- PROBLEM:
If the records below hold pictures, omit them, and print exactly the lines from the first line through the line containing "잔액 확인 등 기능 개발", inclusive.

- Collected data entries:

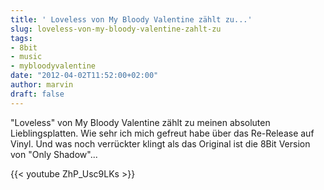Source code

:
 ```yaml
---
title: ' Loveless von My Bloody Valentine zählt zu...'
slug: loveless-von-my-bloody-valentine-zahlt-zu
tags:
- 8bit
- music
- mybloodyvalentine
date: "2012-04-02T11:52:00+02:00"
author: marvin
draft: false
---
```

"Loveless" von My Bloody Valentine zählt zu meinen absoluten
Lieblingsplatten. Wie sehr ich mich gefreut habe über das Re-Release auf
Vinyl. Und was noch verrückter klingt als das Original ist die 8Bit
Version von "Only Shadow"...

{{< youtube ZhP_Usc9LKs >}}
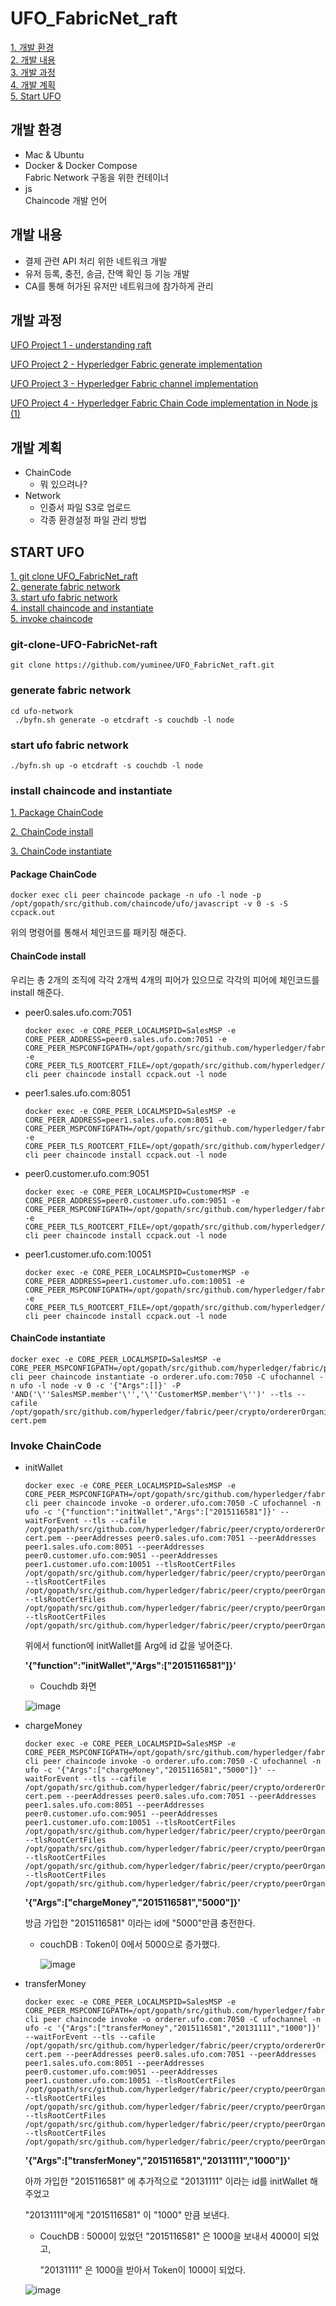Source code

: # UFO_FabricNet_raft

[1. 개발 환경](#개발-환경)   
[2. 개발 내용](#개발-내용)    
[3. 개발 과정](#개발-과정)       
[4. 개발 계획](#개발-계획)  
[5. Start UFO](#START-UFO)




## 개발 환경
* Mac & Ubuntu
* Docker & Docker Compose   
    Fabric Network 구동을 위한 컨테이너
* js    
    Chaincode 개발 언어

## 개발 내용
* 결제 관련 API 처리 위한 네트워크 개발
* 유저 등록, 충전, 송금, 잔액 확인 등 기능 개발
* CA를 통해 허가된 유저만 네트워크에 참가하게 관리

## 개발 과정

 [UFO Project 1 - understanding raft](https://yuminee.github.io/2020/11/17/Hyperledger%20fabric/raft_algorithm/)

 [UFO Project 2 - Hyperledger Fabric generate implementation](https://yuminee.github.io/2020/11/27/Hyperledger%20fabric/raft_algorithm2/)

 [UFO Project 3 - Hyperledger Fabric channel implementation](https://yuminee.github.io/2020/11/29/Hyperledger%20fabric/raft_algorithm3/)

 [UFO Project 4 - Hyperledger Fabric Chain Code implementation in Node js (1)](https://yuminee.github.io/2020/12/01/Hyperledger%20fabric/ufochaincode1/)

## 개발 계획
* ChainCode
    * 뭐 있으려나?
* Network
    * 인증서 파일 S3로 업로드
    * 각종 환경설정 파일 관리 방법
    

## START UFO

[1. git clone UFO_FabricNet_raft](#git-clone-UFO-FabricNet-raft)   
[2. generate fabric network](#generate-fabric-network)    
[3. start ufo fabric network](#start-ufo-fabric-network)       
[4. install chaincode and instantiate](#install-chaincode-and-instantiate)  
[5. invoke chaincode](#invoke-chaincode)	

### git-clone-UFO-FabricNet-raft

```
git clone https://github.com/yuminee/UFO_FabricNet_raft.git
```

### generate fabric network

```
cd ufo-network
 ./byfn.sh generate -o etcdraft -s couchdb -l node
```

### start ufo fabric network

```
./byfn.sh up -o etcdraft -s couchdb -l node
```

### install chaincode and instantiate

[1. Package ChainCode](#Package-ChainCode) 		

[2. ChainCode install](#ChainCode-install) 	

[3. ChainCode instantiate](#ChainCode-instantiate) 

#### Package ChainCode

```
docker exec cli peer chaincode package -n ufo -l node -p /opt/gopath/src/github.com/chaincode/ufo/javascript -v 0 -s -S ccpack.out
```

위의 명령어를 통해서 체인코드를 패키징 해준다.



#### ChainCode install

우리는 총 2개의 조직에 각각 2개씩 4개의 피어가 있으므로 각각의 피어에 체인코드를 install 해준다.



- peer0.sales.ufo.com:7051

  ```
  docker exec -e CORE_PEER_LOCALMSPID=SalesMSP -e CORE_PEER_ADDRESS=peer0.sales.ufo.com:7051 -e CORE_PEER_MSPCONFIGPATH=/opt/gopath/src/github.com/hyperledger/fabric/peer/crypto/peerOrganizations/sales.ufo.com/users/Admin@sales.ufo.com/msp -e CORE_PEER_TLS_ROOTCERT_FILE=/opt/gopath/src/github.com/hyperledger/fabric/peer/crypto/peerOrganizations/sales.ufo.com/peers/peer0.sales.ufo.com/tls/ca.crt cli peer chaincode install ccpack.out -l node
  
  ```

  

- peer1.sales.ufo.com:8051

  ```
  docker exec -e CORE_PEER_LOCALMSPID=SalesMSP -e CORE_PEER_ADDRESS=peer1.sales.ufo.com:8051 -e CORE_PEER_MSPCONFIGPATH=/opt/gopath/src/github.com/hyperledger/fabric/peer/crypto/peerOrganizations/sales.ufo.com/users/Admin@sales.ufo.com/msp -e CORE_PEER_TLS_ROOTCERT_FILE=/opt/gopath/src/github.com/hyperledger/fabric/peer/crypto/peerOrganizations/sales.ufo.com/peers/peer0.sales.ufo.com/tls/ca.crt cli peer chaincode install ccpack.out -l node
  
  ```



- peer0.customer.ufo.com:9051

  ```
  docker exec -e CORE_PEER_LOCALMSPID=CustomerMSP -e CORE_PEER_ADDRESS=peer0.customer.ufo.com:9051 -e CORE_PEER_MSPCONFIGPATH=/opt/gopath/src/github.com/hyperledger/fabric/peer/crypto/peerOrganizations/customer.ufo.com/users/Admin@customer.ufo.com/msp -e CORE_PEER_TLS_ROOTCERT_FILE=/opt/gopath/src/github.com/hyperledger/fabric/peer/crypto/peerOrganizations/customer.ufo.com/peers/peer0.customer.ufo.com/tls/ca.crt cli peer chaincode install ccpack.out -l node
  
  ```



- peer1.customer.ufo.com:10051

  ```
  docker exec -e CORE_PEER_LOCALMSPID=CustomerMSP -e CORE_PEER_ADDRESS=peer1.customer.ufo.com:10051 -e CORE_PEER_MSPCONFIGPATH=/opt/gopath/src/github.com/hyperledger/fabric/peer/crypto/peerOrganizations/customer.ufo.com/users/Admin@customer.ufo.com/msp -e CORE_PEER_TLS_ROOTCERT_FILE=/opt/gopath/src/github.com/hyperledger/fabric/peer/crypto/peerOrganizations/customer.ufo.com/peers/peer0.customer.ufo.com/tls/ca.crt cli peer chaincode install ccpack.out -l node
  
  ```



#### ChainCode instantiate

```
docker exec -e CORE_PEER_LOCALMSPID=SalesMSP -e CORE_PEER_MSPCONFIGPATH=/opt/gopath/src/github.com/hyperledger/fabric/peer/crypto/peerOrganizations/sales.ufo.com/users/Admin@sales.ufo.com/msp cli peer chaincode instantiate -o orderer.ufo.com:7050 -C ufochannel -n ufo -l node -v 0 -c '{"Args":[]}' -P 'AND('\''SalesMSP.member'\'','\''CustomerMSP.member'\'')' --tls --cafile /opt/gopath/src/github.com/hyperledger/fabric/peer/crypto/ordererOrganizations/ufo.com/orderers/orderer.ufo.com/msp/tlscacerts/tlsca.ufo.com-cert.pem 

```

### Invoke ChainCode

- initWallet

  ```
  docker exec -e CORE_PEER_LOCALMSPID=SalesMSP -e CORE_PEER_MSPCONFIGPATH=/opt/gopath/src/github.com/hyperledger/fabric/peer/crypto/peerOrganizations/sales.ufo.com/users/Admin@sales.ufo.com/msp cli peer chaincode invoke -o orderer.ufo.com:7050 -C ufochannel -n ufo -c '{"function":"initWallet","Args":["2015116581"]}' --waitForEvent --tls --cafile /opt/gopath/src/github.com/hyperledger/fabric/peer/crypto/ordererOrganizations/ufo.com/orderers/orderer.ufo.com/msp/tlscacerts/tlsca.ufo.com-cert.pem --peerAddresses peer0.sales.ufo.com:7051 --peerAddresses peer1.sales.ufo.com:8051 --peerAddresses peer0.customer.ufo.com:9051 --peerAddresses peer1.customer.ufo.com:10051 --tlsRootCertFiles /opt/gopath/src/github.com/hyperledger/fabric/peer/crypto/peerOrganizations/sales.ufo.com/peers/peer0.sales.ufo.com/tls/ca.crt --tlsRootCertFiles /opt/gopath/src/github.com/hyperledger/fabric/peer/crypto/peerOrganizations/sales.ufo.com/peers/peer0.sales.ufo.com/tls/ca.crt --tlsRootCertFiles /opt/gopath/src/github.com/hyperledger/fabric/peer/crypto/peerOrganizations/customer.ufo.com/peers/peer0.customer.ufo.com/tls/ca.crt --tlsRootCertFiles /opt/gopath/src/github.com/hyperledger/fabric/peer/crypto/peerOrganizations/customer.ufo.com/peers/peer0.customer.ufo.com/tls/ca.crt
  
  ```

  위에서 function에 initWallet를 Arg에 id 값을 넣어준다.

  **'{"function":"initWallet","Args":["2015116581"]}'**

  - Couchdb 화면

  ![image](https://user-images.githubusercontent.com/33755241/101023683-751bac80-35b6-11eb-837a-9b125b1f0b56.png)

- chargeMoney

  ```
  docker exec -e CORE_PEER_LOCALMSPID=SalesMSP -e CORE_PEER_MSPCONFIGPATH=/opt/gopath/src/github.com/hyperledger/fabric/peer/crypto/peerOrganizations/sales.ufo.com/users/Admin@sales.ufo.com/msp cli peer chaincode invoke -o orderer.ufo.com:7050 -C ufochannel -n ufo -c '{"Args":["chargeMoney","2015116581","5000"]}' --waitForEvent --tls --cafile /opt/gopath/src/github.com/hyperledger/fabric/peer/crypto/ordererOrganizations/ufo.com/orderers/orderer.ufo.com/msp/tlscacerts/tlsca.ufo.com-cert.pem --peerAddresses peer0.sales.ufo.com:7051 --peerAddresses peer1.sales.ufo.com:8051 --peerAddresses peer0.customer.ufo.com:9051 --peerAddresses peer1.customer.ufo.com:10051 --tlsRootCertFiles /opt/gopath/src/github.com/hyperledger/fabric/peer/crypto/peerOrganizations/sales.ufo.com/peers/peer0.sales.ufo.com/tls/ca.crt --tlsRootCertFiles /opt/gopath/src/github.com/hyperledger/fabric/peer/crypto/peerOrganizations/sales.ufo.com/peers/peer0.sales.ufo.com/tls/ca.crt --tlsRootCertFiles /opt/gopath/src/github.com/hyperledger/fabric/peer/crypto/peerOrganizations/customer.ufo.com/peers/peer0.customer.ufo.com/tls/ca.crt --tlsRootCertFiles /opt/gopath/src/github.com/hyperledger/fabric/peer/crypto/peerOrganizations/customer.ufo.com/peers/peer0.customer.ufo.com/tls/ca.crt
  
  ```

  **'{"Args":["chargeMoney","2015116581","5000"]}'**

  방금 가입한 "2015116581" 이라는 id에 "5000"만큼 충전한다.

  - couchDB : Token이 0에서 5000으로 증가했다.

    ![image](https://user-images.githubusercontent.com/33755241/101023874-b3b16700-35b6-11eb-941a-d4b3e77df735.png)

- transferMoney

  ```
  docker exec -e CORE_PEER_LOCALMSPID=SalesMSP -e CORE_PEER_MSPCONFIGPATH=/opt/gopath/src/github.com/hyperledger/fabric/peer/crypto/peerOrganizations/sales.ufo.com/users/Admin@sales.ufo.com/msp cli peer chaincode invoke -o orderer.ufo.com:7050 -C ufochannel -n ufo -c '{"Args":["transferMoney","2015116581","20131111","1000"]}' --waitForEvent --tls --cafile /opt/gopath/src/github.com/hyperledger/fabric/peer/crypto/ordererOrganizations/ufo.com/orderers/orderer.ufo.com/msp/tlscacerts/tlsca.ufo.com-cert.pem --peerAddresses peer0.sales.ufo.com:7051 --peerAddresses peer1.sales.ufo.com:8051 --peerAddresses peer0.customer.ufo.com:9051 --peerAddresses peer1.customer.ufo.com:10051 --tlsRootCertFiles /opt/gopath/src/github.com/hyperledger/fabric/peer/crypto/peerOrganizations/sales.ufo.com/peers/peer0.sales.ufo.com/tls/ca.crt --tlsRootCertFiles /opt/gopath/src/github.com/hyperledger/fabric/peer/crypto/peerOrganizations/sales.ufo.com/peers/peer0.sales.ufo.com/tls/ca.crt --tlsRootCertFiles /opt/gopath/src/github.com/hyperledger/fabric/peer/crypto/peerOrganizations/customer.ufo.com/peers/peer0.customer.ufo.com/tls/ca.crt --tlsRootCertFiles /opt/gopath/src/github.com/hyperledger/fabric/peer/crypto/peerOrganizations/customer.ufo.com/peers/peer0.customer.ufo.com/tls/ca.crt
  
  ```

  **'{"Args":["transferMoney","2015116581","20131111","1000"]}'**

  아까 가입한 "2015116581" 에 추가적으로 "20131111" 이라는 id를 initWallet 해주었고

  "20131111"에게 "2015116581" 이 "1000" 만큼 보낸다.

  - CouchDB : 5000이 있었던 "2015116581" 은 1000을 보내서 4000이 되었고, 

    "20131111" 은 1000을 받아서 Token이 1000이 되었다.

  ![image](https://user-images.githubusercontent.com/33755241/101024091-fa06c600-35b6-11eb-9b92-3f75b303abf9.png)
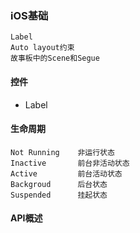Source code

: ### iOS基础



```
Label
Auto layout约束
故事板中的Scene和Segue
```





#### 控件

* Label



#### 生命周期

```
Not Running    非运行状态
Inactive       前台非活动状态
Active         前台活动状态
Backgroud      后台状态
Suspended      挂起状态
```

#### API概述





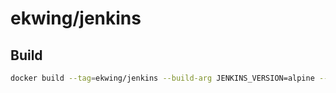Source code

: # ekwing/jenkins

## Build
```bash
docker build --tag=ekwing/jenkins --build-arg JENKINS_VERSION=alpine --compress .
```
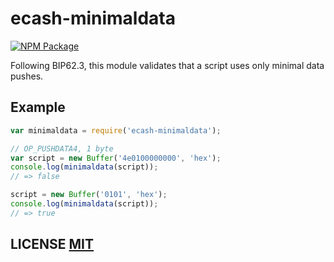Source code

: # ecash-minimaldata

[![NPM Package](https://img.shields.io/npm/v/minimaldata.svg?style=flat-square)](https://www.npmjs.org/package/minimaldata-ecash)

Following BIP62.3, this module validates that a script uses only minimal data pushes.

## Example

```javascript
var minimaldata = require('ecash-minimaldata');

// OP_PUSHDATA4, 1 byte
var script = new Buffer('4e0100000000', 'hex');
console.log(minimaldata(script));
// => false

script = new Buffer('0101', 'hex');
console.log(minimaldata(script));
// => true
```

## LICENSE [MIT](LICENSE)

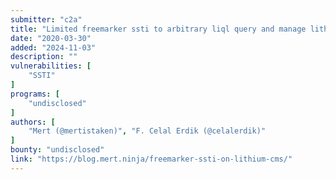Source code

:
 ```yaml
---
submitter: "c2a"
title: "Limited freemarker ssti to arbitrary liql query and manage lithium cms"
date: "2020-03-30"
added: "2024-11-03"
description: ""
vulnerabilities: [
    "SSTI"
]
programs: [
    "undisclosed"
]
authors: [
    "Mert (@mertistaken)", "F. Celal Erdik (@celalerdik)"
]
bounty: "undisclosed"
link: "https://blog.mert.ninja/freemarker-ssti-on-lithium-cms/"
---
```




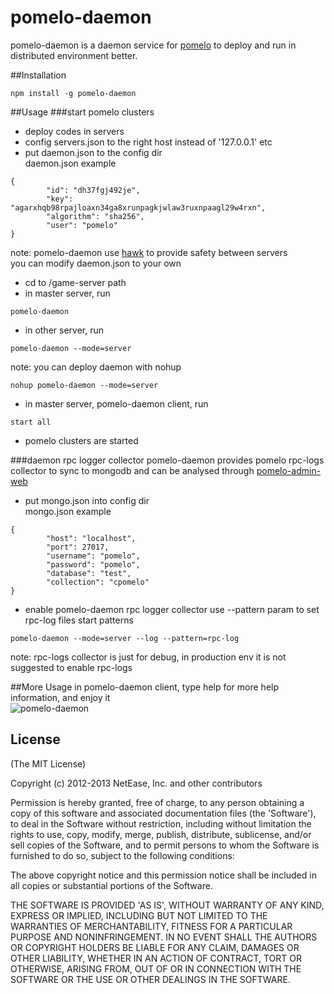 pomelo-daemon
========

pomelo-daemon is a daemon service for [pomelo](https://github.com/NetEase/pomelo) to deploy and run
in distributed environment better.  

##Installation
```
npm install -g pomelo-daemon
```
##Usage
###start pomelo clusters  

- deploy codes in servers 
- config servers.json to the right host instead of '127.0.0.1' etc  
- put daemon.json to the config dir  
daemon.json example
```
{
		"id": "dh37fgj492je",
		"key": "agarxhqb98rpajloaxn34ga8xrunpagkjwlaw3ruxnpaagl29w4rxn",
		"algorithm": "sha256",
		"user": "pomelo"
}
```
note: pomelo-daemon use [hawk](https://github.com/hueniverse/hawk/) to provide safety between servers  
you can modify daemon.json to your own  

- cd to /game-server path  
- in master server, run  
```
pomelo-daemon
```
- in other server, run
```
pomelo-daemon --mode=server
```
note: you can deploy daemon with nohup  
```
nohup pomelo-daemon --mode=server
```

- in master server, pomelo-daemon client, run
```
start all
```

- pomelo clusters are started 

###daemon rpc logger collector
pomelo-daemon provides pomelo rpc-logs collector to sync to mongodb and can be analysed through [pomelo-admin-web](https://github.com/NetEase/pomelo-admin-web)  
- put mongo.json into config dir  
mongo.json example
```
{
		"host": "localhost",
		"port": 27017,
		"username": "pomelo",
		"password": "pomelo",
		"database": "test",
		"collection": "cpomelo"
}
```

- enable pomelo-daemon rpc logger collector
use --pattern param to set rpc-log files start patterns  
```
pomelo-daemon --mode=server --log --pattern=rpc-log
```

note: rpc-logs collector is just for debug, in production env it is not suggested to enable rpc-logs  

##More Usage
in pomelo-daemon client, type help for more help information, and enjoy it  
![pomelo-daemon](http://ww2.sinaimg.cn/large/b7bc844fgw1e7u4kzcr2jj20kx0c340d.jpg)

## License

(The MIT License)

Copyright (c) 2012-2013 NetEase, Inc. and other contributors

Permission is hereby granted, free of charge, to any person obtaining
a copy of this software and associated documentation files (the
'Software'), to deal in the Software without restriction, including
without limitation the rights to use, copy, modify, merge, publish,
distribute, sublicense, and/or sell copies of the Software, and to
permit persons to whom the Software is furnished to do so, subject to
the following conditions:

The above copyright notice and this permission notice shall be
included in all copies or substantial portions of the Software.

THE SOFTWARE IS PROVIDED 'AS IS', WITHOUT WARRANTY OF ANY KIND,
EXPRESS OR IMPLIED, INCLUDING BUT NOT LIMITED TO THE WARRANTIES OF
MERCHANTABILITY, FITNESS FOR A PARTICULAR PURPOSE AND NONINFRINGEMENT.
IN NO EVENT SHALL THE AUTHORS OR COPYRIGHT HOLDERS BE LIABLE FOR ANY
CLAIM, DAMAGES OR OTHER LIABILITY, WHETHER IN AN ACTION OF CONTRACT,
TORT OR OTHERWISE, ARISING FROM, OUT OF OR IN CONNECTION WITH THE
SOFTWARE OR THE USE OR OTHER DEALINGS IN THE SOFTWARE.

- RESULT FOR THIS EXERCISE:
Source code

:
 ```yaml
---
title: ' Loveless von My Bloody Valentine zählt zu...'
slug: loveless-von-my-bloody-valentine-zahlt-zu
tags:
- 8bit
- music
- mybloodyvalentine
date: "2012-04-02T11:52:00+02:00"
author: marvin
draft: false
---
```

"Loveless" von My Bloody Valentine zählt zu meinen absoluten
Lieblingsplatten. Wie sehr ich mich gefreut habe über das Re-Release auf
Vinyl. Und was noch verrückter klingt als das Original ist die 8Bit
Version von "Only Shadow"...

{{< youtube ZhP_Usc9LKs >}}
Source code

: # UFO_FabricNet_raft

[1. 개발 환경](#개발-환경)   
[2. 개발 내용](#개발-내용)    
[3. 개발 과정](#개발-과정)       
[4. 개발 계획](#개발-계획)  
[5. Start UFO](#START-UFO)




## 개발 환경
* Mac & Ubuntu
* Docker & Docker Compose   
    Fabric Network 구동을 위한 컨테이너
* js    
    Chaincode 개발 언어

## 개발 내용
* 결제 관련 API 처리 위한 네트워크 개발
* 유저 등록, 충전, 송금, 잔액 확인 등 기능 개발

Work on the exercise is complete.